“Wording matters,” said Jonathon Schuldt, the lead author of the article about the study and a doctoral candidate in the U-M Department of Psychology.
Schuldt co-authored the study with U-M psychologists Sara Konrath and Norbert Schwarz. For the research, they conducted a question wording experiment in the American Life Panel, an online survey conducted by RAND, with a national sample of 2,267 U.S. adults. Participants were asked to report their level of certainty about whether global climate change is a serious problem.
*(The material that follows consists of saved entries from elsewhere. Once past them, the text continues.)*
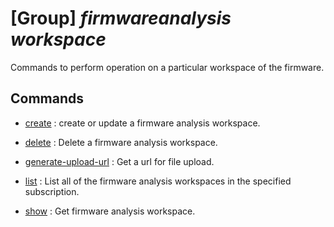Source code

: # [Group] _firmwareanalysis workspace_

Commands to perform operation on a particular workspace of the firmware.

## Commands

- [create](/Commands/firmwareanalysis/workspace/_create.md)
: create or update a firmware analysis workspace.

- [delete](/Commands/firmwareanalysis/workspace/_delete.md)
: Delete a firmware analysis workspace.

- [generate-upload-url](/Commands/firmwareanalysis/workspace/_generate-upload-url.md)
: Get a url for file upload.

- [list](/Commands/firmwareanalysis/workspace/_list.md)
: List all of the firmware analysis workspaces in the specified subscription.

- [show](/Commands/firmwareanalysis/workspace/_show.md)
: Get firmware analysis workspace.
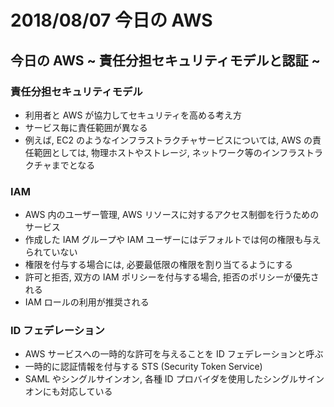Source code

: # 2018/08/07 今日の AWS

## 今日の AWS ~ 責任分担セキュリティモデルと認証 ~

### 責任分担セキュリティモデル

* 利用者と AWS が協力してセキュリティを高める考え方
* サービス毎に責任範囲が異なる
* 例えば, EC2 のようなインフラストラクチャサービスについては, AWS の責任範囲としては, 物理ホストやストレージ, ネットワーク等のインフラストラクチャまでとなる

### IAM

* AWS 内のユーザー管理, AWS リソースに対するアクセス制御を行うためのサービス
* 作成した IAM グループや IAM ユーザーにはデフォルトでは何の権限も与えられていない
* 権限を付与する場合には, 必要最低限の権限を割り当てるようにする
* 許可と拒否, 双方の IAM ポリシーを付与する場合, 拒否のポリシーが優先される
* IAM ロールの利用が推奨される

### ID フェデレーション

* AWS サービスへの一時的な許可を与えることを ID フェデレーションと呼ぶ
* 一時的に認証情報を付与する STS (Security Token Service)
* SAML やシングルサインオン, 各種 ID プロバイダを使用したシングルサインオンにも対応している
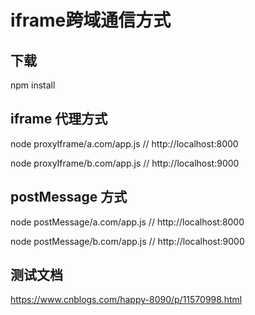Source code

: # iframe跨域通信方式

## 下载

npm install

## iframe 代理方式

node proxyIframe/a.com/app.js // http://localhost:8000

node proxyIframe/b.com/app.js // http://localhost:9000

## postMessage 方式

node postMessage/a.com/app.js // http://localhost:8000

node postMessage/b.com/app.js // http://localhost:9000

## 测试文档

https://www.cnblogs.com/happy-8090/p/11570998.html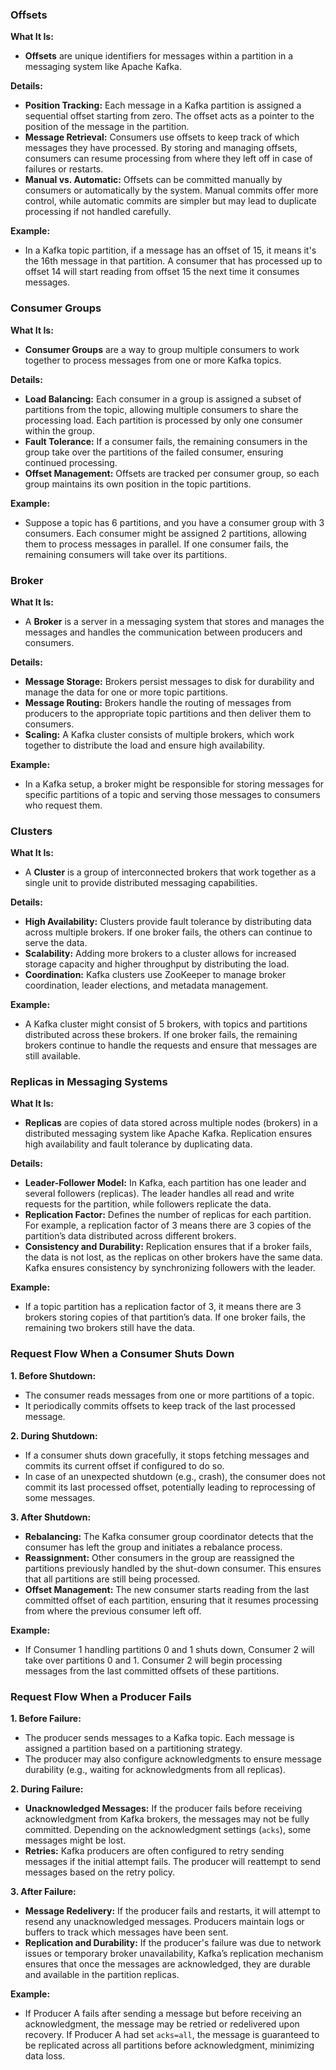 ### Offsets

**What It Is:**
- **Offsets** are unique identifiers for messages within a partition in a messaging system like Apache Kafka.

**Details:**
- **Position Tracking:** Each message in a Kafka partition is assigned a sequential offset starting from zero. The offset acts as a pointer to the position of the message in the partition.
- **Message Retrieval:** Consumers use offsets to keep track of which messages they have processed. By storing and managing offsets, consumers can resume processing from where they left off in case of failures or restarts.
- **Manual vs. Automatic:** Offsets can be committed manually by consumers or automatically by the system. Manual commits offer more control, while automatic commits are simpler but may lead to duplicate processing if not handled carefully.

**Example:**
- In a Kafka topic partition, if a message has an offset of 15, it means it's the 16th message in that partition. A consumer that has processed up to offset 14 will start reading from offset 15 the next time it consumes messages.

### Consumer Groups

**What It Is:**
- **Consumer Groups** are a way to group multiple consumers to work together to process messages from one or more Kafka topics.

**Details:**
- **Load Balancing:** Each consumer in a group is assigned a subset of partitions from the topic, allowing multiple consumers to share the processing load. Each partition is processed by only one consumer within the group.
- **Fault Tolerance:** If a consumer fails, the remaining consumers in the group take over the partitions of the failed consumer, ensuring continued processing.
- **Offset Management:** Offsets are tracked per consumer group, so each group maintains its own position in the topic partitions.

**Example:**
- Suppose a topic has 6 partitions, and you have a consumer group with 3 consumers. Each consumer might be assigned 2 partitions, allowing them to process messages in parallel. If one consumer fails, the remaining consumers will take over its partitions.

### Broker

**What It Is:**
- A **Broker** is a server in a messaging system that stores and manages the messages and handles the communication between producers and consumers.

**Details:**
- **Message Storage:** Brokers persist messages to disk for durability and manage the data for one or more topic partitions.
- **Message Routing:** Brokers handle the routing of messages from producers to the appropriate topic partitions and then deliver them to consumers.
- **Scaling:** A Kafka cluster consists of multiple brokers, which work together to distribute the load and ensure high availability.

**Example:**
- In a Kafka setup, a broker might be responsible for storing messages for specific partitions of a topic and serving those messages to consumers who request them.

### Clusters

**What It Is:**
- A **Cluster** is a group of interconnected brokers that work together as a single unit to provide distributed messaging capabilities.

**Details:**
- **High Availability:** Clusters provide fault tolerance by distributing data across multiple brokers. If one broker fails, the others can continue to serve the data.
- **Scalability:** Adding more brokers to a cluster allows for increased storage capacity and higher throughput by distributing the load.
- **Coordination:** Kafka clusters use ZooKeeper to manage broker coordination, leader elections, and metadata management.

**Example:**
- A Kafka cluster might consist of 5 brokers, with topics and partitions distributed across these brokers. If one broker fails, the remaining brokers continue to handle the requests and ensure that messages are still available.

### Replicas in Messaging Systems

**What It Is:**
- **Replicas** are copies of data stored across multiple nodes (brokers) in a distributed messaging system like Apache Kafka. Replication ensures high availability and fault tolerance by duplicating data.

**Details:**
- **Leader-Follower Model:** In Kafka, each partition has one leader and several followers (replicas). The leader handles all read and write requests for the partition, while followers replicate the data.
- **Replication Factor:** Defines the number of replicas for each partition. For example, a replication factor of 3 means there are 3 copies of the partition’s data distributed across different brokers.
- **Consistency and Durability:** Replication ensures that if a broker fails, the data is not lost, as the replicas on other brokers have the same data. Kafka ensures consistency by synchronizing followers with the leader.

**Example:**
- If a topic partition has a replication factor of 3, it means there are 3 brokers storing copies of that partition’s data. If one broker fails, the remaining two brokers still have the data.

### Request Flow When a Consumer Shuts Down

**1. Before Shutdown:**
   - The consumer reads messages from one or more partitions of a topic.
   - It periodically commits offsets to keep track of the last processed message.

**2. During Shutdown:**
   - If a consumer shuts down gracefully, it stops fetching messages and commits its current offset if configured to do so.
   - In case of an unexpected shutdown (e.g., crash), the consumer does not commit its last processed offset, potentially leading to reprocessing of some messages.

**3. After Shutdown:**
   - **Rebalancing:** The Kafka consumer group coordinator detects that the consumer has left the group and initiates a rebalance process.
   - **Reassignment:** Other consumers in the group are reassigned the partitions previously handled by the shut-down consumer. This ensures that all partitions are still being processed.
   - **Offset Management:** The new consumer starts reading from the last committed offset of each partition, ensuring that it resumes processing from where the previous consumer left off.

**Example:**
- If Consumer 1 handling partitions 0 and 1 shuts down, Consumer 2 will take over partitions 0 and 1. Consumer 2 will begin processing messages from the last committed offsets of these partitions.

### Request Flow When a Producer Fails

**1. Before Failure:**
   - The producer sends messages to a Kafka topic. Each message is assigned a partition based on a partitioning strategy.
   - The producer may also configure acknowledgments to ensure message durability (e.g., waiting for acknowledgments from all replicas).

**2. During Failure:**
   - **Unacknowledged Messages:** If the producer fails before receiving acknowledgment from Kafka brokers, the messages may not be fully committed. Depending on the acknowledgment settings (`acks`), some messages might be lost.
   - **Retries:** Kafka producers are often configured to retry sending messages if the initial attempt fails. The producer will reattempt to send messages based on the retry policy.

**3. After Failure:**
   - **Message Redelivery:** If the producer fails and restarts, it will attempt to resend any unacknowledged messages. Producers maintain logs or buffers to track which messages have been sent.
   - **Replication and Durability:** If the producer's failure was due to network issues or temporary broker unavailability, Kafka’s replication mechanism ensures that once the messages are acknowledged, they are durable and available in the partition replicas.

**Example:**
- If Producer A fails after sending a message but before receiving an acknowledgment, the message may be retried or redelivered upon recovery. If Producer A had set `acks=all`, the message is guaranteed to be replicated across all partitions before acknowledgment, minimizing data loss.
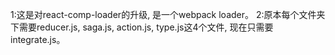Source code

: 1:这是对react-comp-loader的升级, 是一个webpack loader。
2:原本每个文件夹下需要reducer.js, saga.js, action.js, type.js这4个文件, 现在只需要integrate.js。

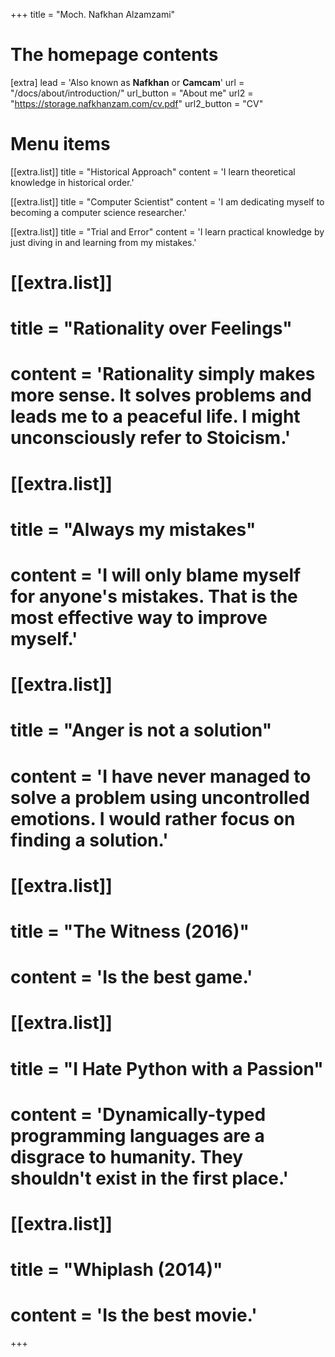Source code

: +++
title = "Moch. Nafkhan Alzamzami"


# The homepage contents
[extra]
lead = 'Also known as <b>Nafkhan</b> or <b>Camcam</b>'
url = "/docs/about/introduction/"
url_button = "About me"
url2 = "https://storage.nafkhanzam.com/cv.pdf"
url2_button = "CV"

# Menu items
[[extra.list]]
title = "Historical Approach"
content = 'I learn theoretical knowledge in historical order.'

[[extra.list]]
title = "Computer Scientist"
content = 'I am dedicating myself to becoming a computer science researcher.'

[[extra.list]]
title = "Trial and Error"
content = 'I learn practical knowledge by just diving in and learning from my mistakes.'

# [[extra.list]]
# title = "Rationality over Feelings"
# content = 'Rationality simply makes more sense. It solves problems and leads me to a peaceful life. I might unconsciously refer to Stoicism.'

# [[extra.list]]
# title = "Always my mistakes"
# content = 'I will only blame myself for anyone&apos;s mistakes. That is the most effective way to improve myself.'

# [[extra.list]]
# title = "Anger is not a solution"
# content = 'I have never managed to solve a problem using uncontrolled emotions. I would rather focus on finding a solution.'

# [[extra.list]]
# title = "The Witness (2016)"
# content = 'Is the best game.'

# [[extra.list]]
# title = "I Hate Python with a Passion"
# content = 'Dynamically-typed programming languages are a disgrace to humanity. They shouldn&apos;t exist in the first place.'

# [[extra.list]]
# title = "Whiplash (2014)"
# content = 'Is the best movie.'
+++
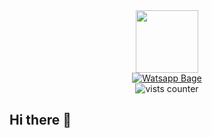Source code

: <div id="header" align="center">
  <img src="https://i.giphy.com/media/v1.Y2lkPTc5MGI3NjExand2aTF1cWtzd3JxdnFsanAxNjBzcGNvdnNmeHlrODZlcjk5YTlociZlcD12MV9pbnRlcm5hbF9naWZfYnlfaWQmY3Q9cw/0lfqHNZwWM1hOvJ9CX/giphy.gif" width="100"/>
</div>
<div id="bages" align="center">
  
  <a href="https://wa.me/+79507603674" target="_blank" />
    <img
      src="https://img.shields.io/badge/WhatsApp-25D366?style=for-the-badge&logo=whatsapp&logoColor=white" alt="Watsapp Bage"/>
  </a>
</div>
<div align="center">
  <img src="https://komarev.com/ghpvc/?username=nikipog&style=flat&color=blue" alt="vists counter"/>
</div>



## Hi there 👋

<!--
**nikipog/nikipog** is a ✨ _special_ ✨ repository because its `README.md` (this file) appears on your GitHub profile.

Here are some ideas to get you started:

- 🔭 I’m currently working on ...
- 🌱 I’m currently learning ...
- 👯 I’m looking to collaborate on ...
- 🤔 I’m looking for help with ...
- 💬 Ask me about ...
- 📫 How to reach me: ...
- 😄 Pronouns: ...
- ⚡ Fun fact: ...
-->
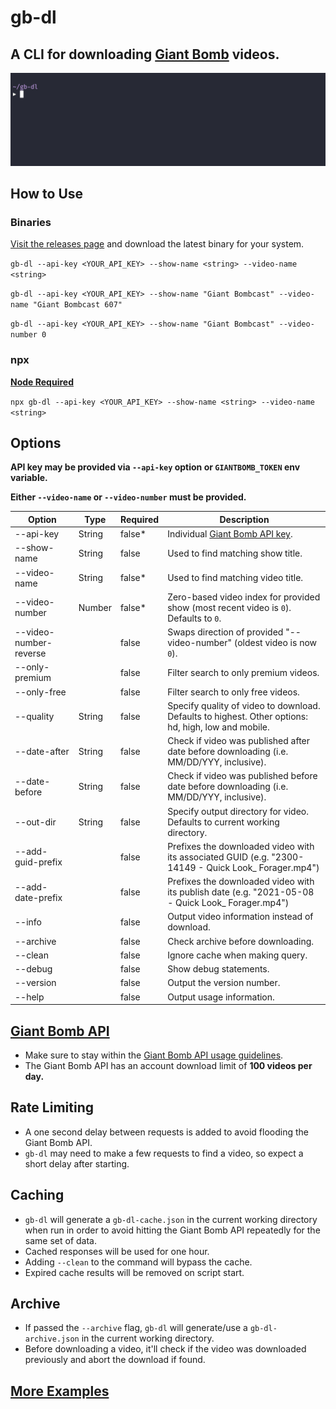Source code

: # gb-dl

## A CLI for downloading [Giant Bomb](https://www.giantbomb.com) videos.

![gb-dl example gif](./docs/gb-dl-example.gif)

## How to Use

### Binaries

[Visit the releases page](https://github.com/lightpohl/gb-dl/releases) and download the latest binary for your system.

`gb-dl --api-key <YOUR_API_KEY> --show-name <string> --video-name <string>`

`gb-dl --api-key <YOUR_API_KEY> --show-name "Giant Bombcast" --video-name "Giant Bombcast 607"`

`gb-dl --api-key <YOUR_API_KEY> --show-name "Giant Bombcast" --video-number 0`

### npx

**[Node Required](https://nodejs.org/en/)**

`npx gb-dl --api-key <YOUR_API_KEY> --show-name <string> --video-name <string>`

## Options

**API key may be provided via `--api-key` option or `GIANTBOMB_TOKEN` env variable.**

**Either `--video-name` or `--video-number` must be provided.**

| Option                 | Type   | Required | Description                                                                                           |
| ---------------------- | ------ | -------- | ----------------------------------------------------------------------------------------------------- |
| --api-key              | String | false\*  | Individual [Giant Bomb API key](https://www.giantbomb.com/api/).                                      |
| --show-name            | String | false    | Used to find matching show title.                                                                     |
| --video-name           | String | false\*  | Used to find matching video title.                                                                    |
| --video-number         | Number | false\*  | Zero-based video index for provided show (most recent video is `0`). Defaults to `0`.                 |
| --video-number-reverse |        | false    | Swaps direction of provided "--video-number" (oldest video is now `0`).                               |
| --only-premium         |        | false    | Filter search to only premium videos.                                                                 |
| --only-free            |        | false    | Filter search to only free videos.                                                                    |
| --quality              | String | false    | Specify quality of video to download. Defaults to highest. Other options: hd, high, low and mobile.   |
| --date-after           | String | false    | Check if video was published after date before downloading (i.e. MM/DD/YYY, inclusive).               |
| --date-before          | String | false    | Check if video was published before date before downloading (i.e. MM/DD/YYY, inclusive).              |
| --out-dir              | String | false    | Specify output directory for video. Defaults to current working directory.                            |
| --add-guid-prefix      |        | false    | Prefixes the downloaded video with its associated GUID (e.g. "2300-14149 - Quick Look\_ Forager.mp4") |
| --add-date-prefix      |        | false    | Prefixes the downloaded video with its publish date (e.g. "2021-05-08 - Quick Look\_ Forager.mp4")    |
| --info                 |        | false    | Output video information instead of download.                                                         |
| --archive              |        | false    | Check archive before downloading.                                                                     |
| --clean                |        | false    | Ignore cache when making query.                                                                       |
| --debug                |        | false    | Show debug statements.                                                                                |
| --version              |        | false    | Output the version number.                                                                            |
| --help                 |        | false    | Output usage information.                                                                             |

## [Giant Bomb API](https://www.giantbomb.com/api/)

- Make sure to stay within the [Giant Bomb API usage guidelines](https://www.giantbomb.com/api/).
- The Giant Bomb API has an account download limit of **100 videos per day.**

## Rate Limiting

- A one second delay between requests is added to avoid flooding the Giant Bomb API.
- `gb-dl` may need to make a few requests to find a video, so expect a short delay after starting.

## Caching

- `gb-dl` will generate a `gb-dl-cache.json` in the current working directory when run in order to avoid hitting the Giant Bomb API repeatedly for the same set of data.
- Cached responses will be used for one hour.
- Adding `--clean` to the command will bypass the cache.
- Expired cache results will be removed on script start.

## Archive

- If passed the `--archive` flag, `gb-dl` will generate/use a `gb-dl-archive.json` in the current working directory.
- Before downloading a video, it'll check if the video was downloaded previously and abort the download if found.

## [More Examples](./examples)
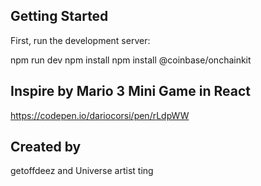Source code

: 

## Getting Started

First, run the development server:

npm run dev
npm install
npm install @coinbase/onchainkit

## Inspire by Mario 3 Mini Game in React

https://codepen.io/dariocorsi/pen/rLdpWW

## Created by 
getoffdeez and Universe
artist ting

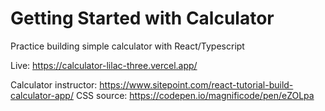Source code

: # Getting Started with Calculator

Practice building simple calculator with React/Typescript

Live: https://calculator-lilac-three.vercel.app/

Calculator instructor: https://www.sitepoint.com/react-tutorial-build-calculator-app/
CSS source: https://codepen.io/magnificode/pen/eZOLpa


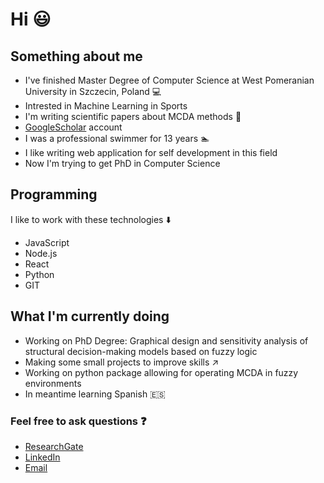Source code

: # Hi :smiley:

## Something about me

- I've finished Master Degree of Computer Science at West Pomeranian University in Szczecin, Poland :computer:
- Intrested in Machine Learning in Sports
- I'm writing scientific papers about MCDA methods :page_with_curl:
- [GoogleScholar](https://scholar.google.com/citations?hl=pl&user=jeIr65oAAAAJ) account
- I was a professional swimmer for 13 years :swimmer:
- I like writing web application for self development in this field
- Now I'm trying to get PhD in Computer Science

## Programming

I like to work with these technologies :arrow_down:

- JavaScript
- Node.js
- React
- Python
- GIT

## What I'm currently doing

- Working on PhD Degree: Graphical design and sensitivity analysis of structural decision-making models based on fuzzy logic
- Making some small projects to improve skills :arrow_upper_right:
- Working on python package allowing for operating MCDA in fuzzy environments
- In meantime learning Spanish :es:

### Feel free to ask questions :question:

- [ResearchGate](https://www.researchgate.net/profile/Jakub-Wieckowski?ev=hdr_xprf)
- [LinkedIn](https://www.linkedin.com/in/jakubwieckowski/)
- [Email](mailto:kubaw1@onet.eu)

<!--
**jwieckowski/jwieckowski** is a ✨ _special_ ✨ repository because its `README.md` (this file) appears on your GitHub profile.

Here are some ideas to get you started:

- 🔭 I’m currently working on ...
- 🌱 I’m currently learning ...
- 👯 I’m looking to collaborate on ...
- 🤔 I’m looking for help with ...
- 💬 Ask me about ...
- 📫 How to reach me: ...
- 😄 Pronouns: ...
- ⚡ Fun fact: ...
-->
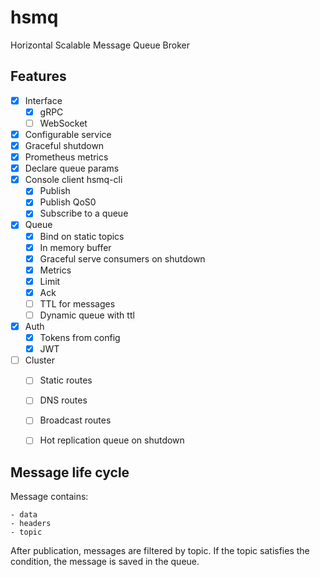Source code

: # hsmq
Horizontal Scalable Message Queue Broker

## Features

- [x] Interface
    - [x] gRPC
    - [ ] WebSocket
- [x] Configurable service
- [x] Graceful shutdown
- [x] Prometheus metrics
- [x] Declare queue params
- [x] Console client hsmq-cli
    - [x] Publish
    - [x] Publish QoS0
    - [x] Subscribe to a queue
- [x] Queue
    - [x] Bind on static topics
    - [x] In memory buffer
    - [x] Graceful serve consumers on shutdown
    - [x] Metrics
    - [x] Limit
    - [x] Ack
    - [ ] TTL for messages
    - [ ] Dynamic queue with ttl
- [x] Auth
    - [x] Tokens from config
    - [x] JWT
- [ ] Cluster
    - [ ] Static routes
    - [ ] DNS routes
    - [ ] Broadcast routes
    - [ ] Hot replication queue on shutdown


## Message life cycle

Message contains:
    
    - data
    - headers
    - topic

After publication, messages are filtered by topic.
If the topic satisfies the condition, the message is saved in the queue.
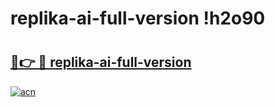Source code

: # replika-ai-full-version !h2o90

# <h2><a href="https://xl5foz.esa.edu.pl?title=replika-ai-full-version&ref=h2o90">🔗👉 🔴 replika-ai-full-version</a></h2>

[![acn](https://github.com/user-attachments/assets/0f9c940e-d8b0-45ae-aac7-cd30a18b3e1c)](https://xl5foz.esa.edu.pl?title=replika-ai-full-version&ref=h2o90)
In the following question, half the participants heard one version, half heard the other:
“You may have heard about the idea that the world’s temperature may have been going up [changing] over the past 100 years, a phenomenon sometimes called ‘global warming’ [‘climate change’]. What is your personal opinion regarding whether or not this has been happening?
Overall, 74 percent of people thought the problem was real when it was referred to as climate change, while about 68 percent thought it was real when it was referred to as global warming.
These different levels of belief may stem from the different associations carried by the two terms, Schuldt said. “While global warming focuses attention on temperature increases, climate change focuses attention on more general changes,” he said. “Thus, an unusually cold day may increase doubts about global warming more so than about climate change. Given these different associations and the partisan nature of this issue, climate change believers and skeptics might be expected to vary in their use of these terms.”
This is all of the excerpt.